May 21, 2008 12:47
Well I'm holding true to my word of keeping this diary. I read through some old entries and I've realised how much I have changed within the span of the last two years. I just cannot believe how much I have changed!! My outlook on life used to be so morose and depressive, and I'm a completely different person now!
To be fair, things in my life have changed and started getting so much better so I guess that's the difference? I moved to Melbourne in June of last year (almost going on a year!) and started my Masters and a new job. Granted it has been a massive uphill battle with Uni to stay on track but I have loved every second (almost) of my life here. The first few months were intensely difficult because I was living alone (literally, no room mate, nothing) and didn't know many people here. I made a fantastic friend at work, A, who I am still extremely close with, and she has also changed me for the better. I laugh about absolutely everything with her - even things that start off as hard and sad and depressing, we end up cracking a joke about. I haven't had such a connection with someone so instantly in AGES and I absolutely adore her. We are so alike yet so different, I can't even explain how much I have appreciated her friendship because I'm almost 100% sure that had I not met her, I'd have gone back home with my tail between my legs.
I never really thought I was super judgmental but I was very set in my ways and did not have time for people who didn't see things my way. I I feel like I've opened up a whole lot more and have become much more easy going and easier to talk to. I find my friendship with S has improved a lot (possibly it's the distance - but who knows?) and I've never ever felt closer to her. There are still things that bother me but I find talking to A about them gives me an outsider's perspective and calms me down a bit. M and I have drifted a fairly large distance but she has a new baby and a fiance so that's understandable. We do still talk every now and then and it still feels great when I do talk to her. I'll always have a place for her in my life and in my heart no matter how far we drift.
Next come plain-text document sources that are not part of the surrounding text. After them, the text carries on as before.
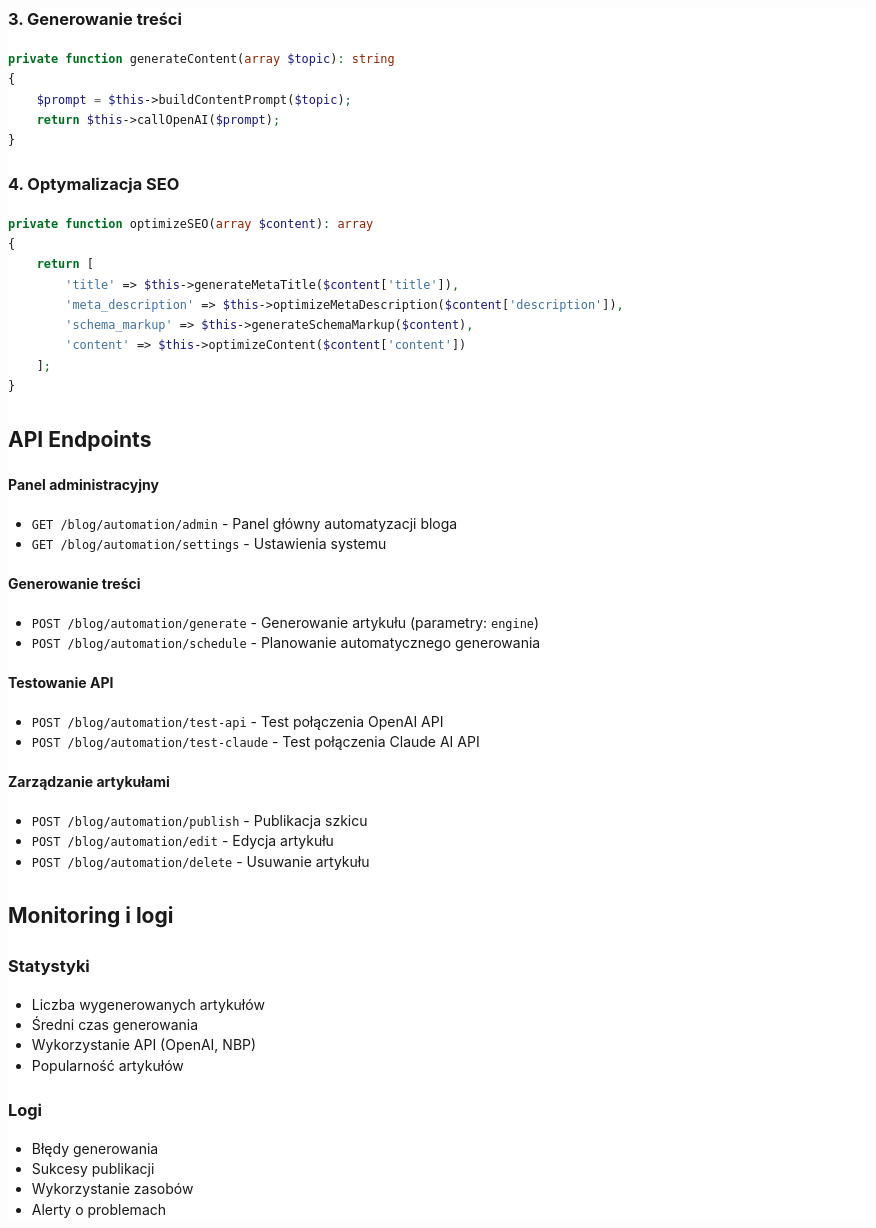 ### 3. Generowanie treści
```php
private function generateContent(array $topic): string
{
    $prompt = $this->buildContentPrompt($topic);
    return $this->callOpenAI($prompt);
}
```

### 4. Optymalizacja SEO
```php
private function optimizeSEO(array $content): array
{
    return [
        'title' => $this->generateMetaTitle($content['title']),
        'meta_description' => $this->optimizeMetaDescription($content['description']),
        'schema_markup' => $this->generateSchemaMarkup($content),
        'content' => $this->optimizeContent($content['content'])
    ];
}
```

## API Endpoints

#### Panel administracyjny
- `GET /blog/automation/admin` - Panel główny automatyzacji bloga
- `GET /blog/automation/settings` - Ustawienia systemu

#### Generowanie treści
- `POST /blog/automation/generate` - Generowanie artykułu (parametry: `engine`)
- `POST /blog/automation/schedule` - Planowanie automatycznego generowania

#### Testowanie API
- `POST /blog/automation/test-api` - Test połączenia OpenAI API
- `POST /blog/automation/test-claude` - Test połączenia Claude AI API

#### Zarządzanie artykułami
- `POST /blog/automation/publish` - Publikacja szkicu
- `POST /blog/automation/edit` - Edycja artykułu
- `POST /blog/automation/delete` - Usuwanie artykułu

## Monitoring i logi

### Statystyki
- Liczba wygenerowanych artykułów
- Średni czas generowania
- Wykorzystanie API (OpenAI, NBP)
- Popularność artykułów

### Logi
- Błędy generowania
- Sukcesy publikacji
- Wykorzystanie zasobów
- Alerty o problemach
I also lost a tonne of weight, and am feeling FANTASTIC about myself. I've never liked myself as much as I like myself now, and I'm almost content with myself (I'll never truly be happy). Apart from the fact that I'm really behind at Uni (what else is new) there is just nothing I dislike about myself. It is such a liberating feeling, to be able to look into the mirror and say "eh.. you're not bad!". I know that doesn't sound like much, but to go from " IFUCKINGHATEYOU" to that - is a huge massive leap for me. It's stupid that my self worth is tied into my weight, but I'm a girl and that's how I function.
I also met someone pretty special. Things are still VERY new but I really enjoy spending time with him and we get along so well. I'm not going to define anything right now but I feel like it COULD be something. I don't know what that something is, but something nonetheless. Feels good to have someone thinking about me for a change :)
I'm moving into a new apartment in just under a month with a flatmate, which is going to be AWESOME. I'm really excited about finally having someone to come home to, which was one of the main issues I had with first moving here. I'd come home from Uni/Work and would not have any real human contact until the next time I went to Uni/Work. She is really cool so I'm really hoping this works out. We have decided to rent a really cute townhouse with one of the nicest kitchens i've ever seen! I can't wait to get out of my shoebox of an apartment.
The grammar and punctuation in this entry has gone downhill :(
Well I had better get to this essay that's waiting for me. Feels great to be back!